GLC
Head Chef
I agree. Restaurants need to maximize the dollars they take in for a table to survive. If a table turns over 2-3 times in a night, that's your revenue for the night. If the portions are larger, they can charge more and increase revenues for that table. If you want to split a meal, you're cutting into their profits and that's why they want to charge for a plate.
I agree it stinks. Just trying to explain why it happens.
That's the truth that's behind all this. If what you sell is food, and you want to increase revenue, the most difficult approach is to try to gain more customers. Unless you have particular name recognition or location problems, you're probably not going to get many more customers. Most established restaurants, the long-term survivors, have pretty much as many customers as they can get. And some couldn't serve more if they had them.
The surest way is to simply sell more stuff, in this case, food. The cost for upsizing a meal is proportionally much smaller than the base cost.
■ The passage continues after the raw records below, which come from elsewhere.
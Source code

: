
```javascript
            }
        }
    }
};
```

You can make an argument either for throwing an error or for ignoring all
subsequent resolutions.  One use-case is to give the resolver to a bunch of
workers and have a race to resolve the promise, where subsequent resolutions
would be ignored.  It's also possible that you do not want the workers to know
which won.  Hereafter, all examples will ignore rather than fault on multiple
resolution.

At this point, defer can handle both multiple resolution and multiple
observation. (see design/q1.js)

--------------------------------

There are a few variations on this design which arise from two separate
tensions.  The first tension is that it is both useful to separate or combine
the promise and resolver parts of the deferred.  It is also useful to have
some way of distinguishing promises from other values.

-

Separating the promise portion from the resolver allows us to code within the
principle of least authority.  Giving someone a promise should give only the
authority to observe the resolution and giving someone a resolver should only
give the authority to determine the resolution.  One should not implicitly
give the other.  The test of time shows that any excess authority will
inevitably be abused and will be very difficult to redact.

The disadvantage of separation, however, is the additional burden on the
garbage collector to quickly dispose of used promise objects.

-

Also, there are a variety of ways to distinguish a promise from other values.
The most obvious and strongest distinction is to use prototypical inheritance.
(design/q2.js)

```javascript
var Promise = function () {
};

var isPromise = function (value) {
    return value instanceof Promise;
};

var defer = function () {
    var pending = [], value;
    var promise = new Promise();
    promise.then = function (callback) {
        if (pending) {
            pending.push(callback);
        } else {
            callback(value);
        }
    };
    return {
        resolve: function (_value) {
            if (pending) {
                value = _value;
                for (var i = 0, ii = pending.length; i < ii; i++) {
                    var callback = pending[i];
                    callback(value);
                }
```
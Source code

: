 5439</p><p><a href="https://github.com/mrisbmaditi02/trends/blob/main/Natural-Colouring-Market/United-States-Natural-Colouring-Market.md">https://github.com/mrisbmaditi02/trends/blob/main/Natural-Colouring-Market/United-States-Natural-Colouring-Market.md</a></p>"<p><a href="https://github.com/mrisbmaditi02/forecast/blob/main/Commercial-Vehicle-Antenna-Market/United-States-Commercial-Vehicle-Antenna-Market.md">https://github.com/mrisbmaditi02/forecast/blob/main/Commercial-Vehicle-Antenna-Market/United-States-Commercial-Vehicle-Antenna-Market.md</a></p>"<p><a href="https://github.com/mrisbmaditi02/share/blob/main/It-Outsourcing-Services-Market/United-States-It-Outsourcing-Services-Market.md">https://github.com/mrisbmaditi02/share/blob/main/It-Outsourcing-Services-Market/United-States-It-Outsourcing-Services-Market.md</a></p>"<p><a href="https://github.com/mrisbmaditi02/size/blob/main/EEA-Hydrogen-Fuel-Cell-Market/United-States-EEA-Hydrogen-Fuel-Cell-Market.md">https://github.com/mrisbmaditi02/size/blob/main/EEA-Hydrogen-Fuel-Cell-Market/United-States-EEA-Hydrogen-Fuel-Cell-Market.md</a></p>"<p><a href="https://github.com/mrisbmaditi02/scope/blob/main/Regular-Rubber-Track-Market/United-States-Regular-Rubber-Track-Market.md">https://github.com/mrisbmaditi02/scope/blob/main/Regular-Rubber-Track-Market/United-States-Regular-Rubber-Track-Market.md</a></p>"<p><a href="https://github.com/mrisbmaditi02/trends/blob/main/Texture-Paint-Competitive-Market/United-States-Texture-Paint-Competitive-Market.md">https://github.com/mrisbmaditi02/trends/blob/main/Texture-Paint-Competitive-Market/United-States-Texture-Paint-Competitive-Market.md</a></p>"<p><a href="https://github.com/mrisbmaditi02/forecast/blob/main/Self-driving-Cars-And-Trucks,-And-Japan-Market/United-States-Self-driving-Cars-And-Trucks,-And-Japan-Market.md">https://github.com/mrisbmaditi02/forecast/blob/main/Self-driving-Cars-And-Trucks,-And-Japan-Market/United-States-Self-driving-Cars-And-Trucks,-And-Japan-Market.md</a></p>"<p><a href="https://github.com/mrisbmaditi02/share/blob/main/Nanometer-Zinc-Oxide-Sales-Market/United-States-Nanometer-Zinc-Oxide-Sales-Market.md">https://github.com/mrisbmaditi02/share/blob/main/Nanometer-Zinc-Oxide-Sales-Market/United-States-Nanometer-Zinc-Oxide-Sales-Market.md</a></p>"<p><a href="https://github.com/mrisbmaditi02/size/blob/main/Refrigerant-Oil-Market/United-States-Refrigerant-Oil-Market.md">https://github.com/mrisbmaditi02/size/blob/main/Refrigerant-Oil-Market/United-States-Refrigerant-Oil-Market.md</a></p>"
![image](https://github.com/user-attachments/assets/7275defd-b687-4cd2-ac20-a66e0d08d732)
The second batty or the second pork chop or the 50% larger steak doesn't cost you much more, but they justify a higher price.
At first glance, it seems like you would be hurting yourself, competition wise. But once you are touting Biggies and supersizes and huge shrimp combos, your message is that THIS is the kind of meal you should be eating. And it's only a little bit more. Not ever more, shortly, because everyone else follows suit, because it makes sense. In seeing your huge shrimp combo and maybe raising you a bit, they're also turning more money.
It's not like all the meal sellers get together and conspire to serve giant meals. It just happens. And it largely happens because - ask yourself - what's a "meal?" Well, it's the amount of stuff you sit down to. If they are all telling you that food amounts two, three and four times larger are "meals," the message is that you can sit down to them and be sitting down to a meal. I mean, you would be unlikely to order three or four of them for yourself, even if the second, third, and fourth were just that small amount more than the base meal.
Compare
4 ounce Hamburger - $2. Large 6 ounce Hamburger - $2.50. MegaMeal 12 ounce Hamburger - $3.00.
Now 4 ounce Hamburger - $2. Two 4 ounce Hamburgers - $3. Three 4 ounce Hamburgers - $3.50.
I'm betting few individual diners would order three 4 ounce burgers. That would be piggy, because that's three meals you're eating. But they will buy the MegaMeal, because it's one "meal."
That's the way to shape choices. Make it okay by calling it a meal or, in the case of a restaurant, cramming it all on one plate. It is not simply offering more food. That was always offered. You could always by a supersize amount of food. You had the choice of more food.
It's no different with Coke. You could always have bought two 8-ounce bottles and chugged them down. And it's true today that you could choose to buy a 20-ounce bottle and pour half of it out. But you would not have bought two 8-ounce Cokes, because you just wanted a Coke, and Coke said, "Here's a Coke." You still want a Coke, and Coke still says, "Here's a Coke." You had better believe Wendy's would love to start the menu at a huge burger and say , "Here's a meal." But they couldn't stand the heat. But take a look at what the bottom tier hamburger looks like. They're only there to compare to.
Wendy's pitiful Cheesy Cheeseburger:
Really think that's a meal. No lettuce. No tomato. Not even condiments showing. They're there, but we don't want you seeing them and thinking this is a righteous meal. Meat and cheese grudgingly laid between buns. 300 calories. Add a medium Coke (+240) and the little "value" fries (+230), total 870 calories. And that's just for the burger carefully pictured to look pathetically NOT a meal.
Yes, you can choose to leave half the meal or pour out half the Coke. But by the time you're through childhood, the MegaMeal and the 20-ounce Coke are the accepted portions. If you don't think fast food corporations and restaurant chains think in terms of generations, look at what they pay for the properties they build on and think about how many hamburgers that is. They're positioned for your grandchildren.
It is not a harmless manipulation of choice, Nor is it something that you can write off as adults making choices. And it's not about protecting the individual from himself. Nor can you say, "Look. I make the right choice, and everyone else should, too." You can't get a grip on this until you think about it enough to see it as a slow bomb going off. I can't say what will work to abate this. But I do know that if the best way doesn't work, the second best has to be tried.